About this task:
Every line from the one holding "Global values: none" through the final line of the entries is to be reproduced exactly, and no other line.

Data extract:

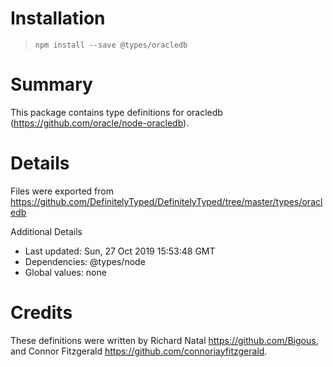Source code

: # Installation
> `npm install --save @types/oracledb`

# Summary
This package contains type definitions for oracledb (https://github.com/oracle/node-oracledb).

# Details
Files were exported from https://github.com/DefinitelyTyped/DefinitelyTyped/tree/master/types/oracledb

Additional Details
 * Last updated: Sun, 27 Oct 2019 15:53:48 GMT
 * Dependencies: @types/node
 * Global values: none

# Credits
These definitions were written by Richard Natal <https://github.com/Bigous>, and Connor Fitzgerald <https://github.com/connorjayfitzgerald>.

Response below:
 * Global values: none

# Credits
These definitions were written by Richard Natal <https://github.com/Bigous>, and Connor Fitzgerald <https://github.com/connorjayfitzgerald>.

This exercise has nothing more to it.